A la fin du fin, tous ces mots me prennent dans un questionnement de l’autre, de moi, je ne sais plus, qui m’apparaît sans fin ! Vertige ! Je vous écoute et ça se bouscule en moi. Je vous écoute, donc je m’écoute. Balayer devant ma porte. Je m’écoute parce que je vous écoute. Vertigineux ! Alors je me demande dans quelle mesure les transmissions, les groupes de parole, plus que de rendre compte de l’accompagné, ne nous représentent pas, en filigrane, ne permettent pas ce retour sur nous-mêmes et donc cette mise à distance de nos représentations. Pendant que vous défendez vos représentations, mon esprit s’évade et rêve d’un super accompagnant dépollué, vierge de toute représentation, accueillant sans grand écran plasma à projections l’autre tel qu’il est. Fantasme bien sûr ! L’humain : qu’un être de/en (re)présentations ?

Qui accompagner ? Comment accompagner jusqu’au bout ? Les réponses semblent dépendre in fine de nos propres représentations de la vie, de la mort, de la maladie, de notre action. C’est peut-être de là qu’il faudrait partir…Toujours (re) partir. Réinterroger nos représentations, sans arrêt. Ce sont elles qui font l’accompagnant. Afin d’appréhender la maladie apparente, la vie qui pulse au plus loin, la mort qui oeuvre au plus près. Questionnement à réactualiser régulièrement au fil de nos pratiques : nos échanges en groupes, qu’ils soient de parole, de transmission, de session, de formation, comme nos rencontres sur le terrain participent d’une dynamique qui, sans que nous en ayons clairement conscience, modifient nos représentations. Savoir écouter présupposerait donc, – outre de la disponibilité, de la bienveillance, une juste distance, un ajustement au rythme de l’autre -, une écoute de nos propres représentations qui teintent et déforment notre vision de l’autre. Etre à l’écoute de la façon dont la vie, la mort se perçoivent, se disent, se vibrent chez l’autre comme chez soi. A l’écoute de nos limites, de nos manques aussi afin de lâcher prise, déculpabiliser, avoir confiance, fidéliser, être juste… et donc mieux accompagner.

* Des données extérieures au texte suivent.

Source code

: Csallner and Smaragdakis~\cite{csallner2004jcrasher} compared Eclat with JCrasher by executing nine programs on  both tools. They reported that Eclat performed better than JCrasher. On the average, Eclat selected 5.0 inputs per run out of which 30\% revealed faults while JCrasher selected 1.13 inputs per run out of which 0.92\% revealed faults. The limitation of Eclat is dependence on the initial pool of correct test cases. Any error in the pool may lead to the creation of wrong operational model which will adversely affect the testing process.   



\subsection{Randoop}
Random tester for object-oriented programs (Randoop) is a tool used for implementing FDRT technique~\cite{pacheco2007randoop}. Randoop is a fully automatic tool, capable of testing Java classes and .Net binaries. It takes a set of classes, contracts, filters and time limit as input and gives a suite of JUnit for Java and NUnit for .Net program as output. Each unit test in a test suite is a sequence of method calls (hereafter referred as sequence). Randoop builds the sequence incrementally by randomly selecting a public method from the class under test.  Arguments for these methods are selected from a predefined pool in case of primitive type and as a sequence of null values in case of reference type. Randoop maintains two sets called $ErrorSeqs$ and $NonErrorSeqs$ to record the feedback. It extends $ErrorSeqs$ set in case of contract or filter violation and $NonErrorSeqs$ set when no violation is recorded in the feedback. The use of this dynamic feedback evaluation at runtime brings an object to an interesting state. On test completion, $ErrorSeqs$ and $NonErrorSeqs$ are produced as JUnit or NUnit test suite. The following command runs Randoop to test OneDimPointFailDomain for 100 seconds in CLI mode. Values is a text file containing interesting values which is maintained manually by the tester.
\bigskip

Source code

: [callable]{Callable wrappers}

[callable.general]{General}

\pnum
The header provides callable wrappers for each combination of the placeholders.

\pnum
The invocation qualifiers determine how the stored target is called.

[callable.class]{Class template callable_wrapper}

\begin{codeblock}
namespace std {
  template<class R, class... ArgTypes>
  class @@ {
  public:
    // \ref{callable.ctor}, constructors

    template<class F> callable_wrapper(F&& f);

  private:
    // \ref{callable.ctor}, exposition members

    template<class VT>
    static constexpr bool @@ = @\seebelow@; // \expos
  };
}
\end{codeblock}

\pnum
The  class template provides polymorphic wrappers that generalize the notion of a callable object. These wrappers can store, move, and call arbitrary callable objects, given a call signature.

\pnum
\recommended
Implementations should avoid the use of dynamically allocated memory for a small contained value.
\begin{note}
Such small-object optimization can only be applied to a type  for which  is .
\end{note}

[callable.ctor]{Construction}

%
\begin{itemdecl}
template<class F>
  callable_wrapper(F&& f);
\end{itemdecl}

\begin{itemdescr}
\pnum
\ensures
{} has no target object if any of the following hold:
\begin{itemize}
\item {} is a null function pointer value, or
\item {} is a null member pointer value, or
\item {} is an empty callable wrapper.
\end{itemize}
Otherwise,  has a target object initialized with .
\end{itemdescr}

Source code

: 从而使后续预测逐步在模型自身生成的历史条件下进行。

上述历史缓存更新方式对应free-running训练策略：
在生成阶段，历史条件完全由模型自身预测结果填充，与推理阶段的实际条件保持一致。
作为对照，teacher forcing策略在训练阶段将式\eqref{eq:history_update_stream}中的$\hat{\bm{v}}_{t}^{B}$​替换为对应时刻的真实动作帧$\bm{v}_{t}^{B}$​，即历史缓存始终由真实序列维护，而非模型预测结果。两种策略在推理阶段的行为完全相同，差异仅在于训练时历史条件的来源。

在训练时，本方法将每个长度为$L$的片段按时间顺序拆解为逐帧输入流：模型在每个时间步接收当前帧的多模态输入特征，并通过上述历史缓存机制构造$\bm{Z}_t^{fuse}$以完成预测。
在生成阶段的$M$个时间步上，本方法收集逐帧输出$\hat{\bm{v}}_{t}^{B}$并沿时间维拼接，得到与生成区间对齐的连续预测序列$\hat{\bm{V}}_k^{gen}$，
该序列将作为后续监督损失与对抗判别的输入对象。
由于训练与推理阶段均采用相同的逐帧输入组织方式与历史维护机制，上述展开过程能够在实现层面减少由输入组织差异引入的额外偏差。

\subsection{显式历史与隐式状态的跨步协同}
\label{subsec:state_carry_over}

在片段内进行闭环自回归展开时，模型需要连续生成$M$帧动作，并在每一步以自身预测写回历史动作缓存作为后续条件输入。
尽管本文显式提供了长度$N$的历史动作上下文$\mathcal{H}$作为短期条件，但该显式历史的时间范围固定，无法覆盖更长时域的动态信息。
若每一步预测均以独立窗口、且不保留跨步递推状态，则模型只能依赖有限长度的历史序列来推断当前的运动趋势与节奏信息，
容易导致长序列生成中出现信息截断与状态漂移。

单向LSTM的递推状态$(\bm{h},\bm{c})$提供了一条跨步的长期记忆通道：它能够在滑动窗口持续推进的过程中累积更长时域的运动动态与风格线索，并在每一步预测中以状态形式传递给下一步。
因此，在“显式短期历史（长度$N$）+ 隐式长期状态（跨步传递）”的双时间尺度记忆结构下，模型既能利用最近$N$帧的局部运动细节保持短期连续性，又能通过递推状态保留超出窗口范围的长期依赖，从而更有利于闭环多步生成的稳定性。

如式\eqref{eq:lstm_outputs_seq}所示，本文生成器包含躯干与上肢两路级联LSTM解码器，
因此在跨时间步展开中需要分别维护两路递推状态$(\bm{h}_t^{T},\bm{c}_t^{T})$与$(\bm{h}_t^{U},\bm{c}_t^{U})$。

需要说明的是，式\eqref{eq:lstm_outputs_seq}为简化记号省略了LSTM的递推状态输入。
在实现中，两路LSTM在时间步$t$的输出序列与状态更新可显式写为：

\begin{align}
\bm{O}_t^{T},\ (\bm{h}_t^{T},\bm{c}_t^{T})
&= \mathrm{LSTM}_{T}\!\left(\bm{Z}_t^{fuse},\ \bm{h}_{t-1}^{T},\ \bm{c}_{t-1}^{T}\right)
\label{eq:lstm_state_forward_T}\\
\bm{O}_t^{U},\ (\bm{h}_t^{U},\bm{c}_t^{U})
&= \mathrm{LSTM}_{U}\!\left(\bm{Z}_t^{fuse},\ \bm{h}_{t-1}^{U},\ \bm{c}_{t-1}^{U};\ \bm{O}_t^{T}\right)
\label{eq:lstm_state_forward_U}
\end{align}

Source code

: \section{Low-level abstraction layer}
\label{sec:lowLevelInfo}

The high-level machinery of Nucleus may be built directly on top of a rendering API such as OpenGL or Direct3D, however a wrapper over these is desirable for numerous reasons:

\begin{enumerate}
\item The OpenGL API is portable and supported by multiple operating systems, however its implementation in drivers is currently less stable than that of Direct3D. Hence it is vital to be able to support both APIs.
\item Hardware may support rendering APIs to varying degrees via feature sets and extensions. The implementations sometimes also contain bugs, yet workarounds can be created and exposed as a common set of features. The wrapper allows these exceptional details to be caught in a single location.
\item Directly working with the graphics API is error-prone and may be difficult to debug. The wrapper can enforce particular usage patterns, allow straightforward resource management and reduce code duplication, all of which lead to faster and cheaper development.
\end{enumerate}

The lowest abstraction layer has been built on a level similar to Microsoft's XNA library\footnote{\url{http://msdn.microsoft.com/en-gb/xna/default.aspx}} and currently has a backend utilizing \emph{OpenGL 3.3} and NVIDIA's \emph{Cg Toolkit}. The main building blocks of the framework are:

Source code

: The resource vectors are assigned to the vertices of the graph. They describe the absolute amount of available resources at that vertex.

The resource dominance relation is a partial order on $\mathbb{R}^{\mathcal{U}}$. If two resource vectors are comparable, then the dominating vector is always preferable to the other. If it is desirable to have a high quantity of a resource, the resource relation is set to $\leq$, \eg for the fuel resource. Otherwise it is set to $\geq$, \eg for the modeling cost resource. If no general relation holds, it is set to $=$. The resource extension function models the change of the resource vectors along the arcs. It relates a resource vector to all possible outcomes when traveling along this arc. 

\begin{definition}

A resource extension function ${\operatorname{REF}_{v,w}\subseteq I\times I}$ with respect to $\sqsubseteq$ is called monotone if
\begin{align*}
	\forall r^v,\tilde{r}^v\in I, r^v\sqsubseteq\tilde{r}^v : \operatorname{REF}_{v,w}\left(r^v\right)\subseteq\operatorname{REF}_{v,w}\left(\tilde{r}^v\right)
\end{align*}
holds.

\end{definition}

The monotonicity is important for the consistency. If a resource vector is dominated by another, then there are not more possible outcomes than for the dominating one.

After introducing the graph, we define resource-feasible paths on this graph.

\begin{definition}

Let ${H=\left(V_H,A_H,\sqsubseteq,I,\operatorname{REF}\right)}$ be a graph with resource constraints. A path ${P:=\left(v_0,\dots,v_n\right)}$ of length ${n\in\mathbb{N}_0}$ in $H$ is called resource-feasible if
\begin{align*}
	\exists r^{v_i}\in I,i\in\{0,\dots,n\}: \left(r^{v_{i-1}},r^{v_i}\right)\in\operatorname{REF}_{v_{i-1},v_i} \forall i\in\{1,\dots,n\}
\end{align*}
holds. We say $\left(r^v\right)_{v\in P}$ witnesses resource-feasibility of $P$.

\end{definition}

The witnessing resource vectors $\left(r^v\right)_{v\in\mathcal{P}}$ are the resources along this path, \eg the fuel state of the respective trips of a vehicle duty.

« Miroir mon beau miroir, dis-moi comment je me représente la (fin de) vie et tu me diras comment j’accompagne ».

(Article pour L’inattendu, Accompagnement des personnes gravement malades et en fin de vie, février 2012 – Session de rentrée, novembre 2011 : « La (fin de) vie : face au mourir, accompagner la vie jusqu’au bout ? »)


A propos Delphine Dhombres

Née en 1975. Oblate bénédictine, bénévole d'accompagnement Petits Frères des Pauvres à la prison de Fresnes, catéchiste, coordinatrice du Dialogue interreligieux (paroisse Saint-François de Sales, Paris XVII) & professeur de Lettres modernes en banlieue parisienne (92).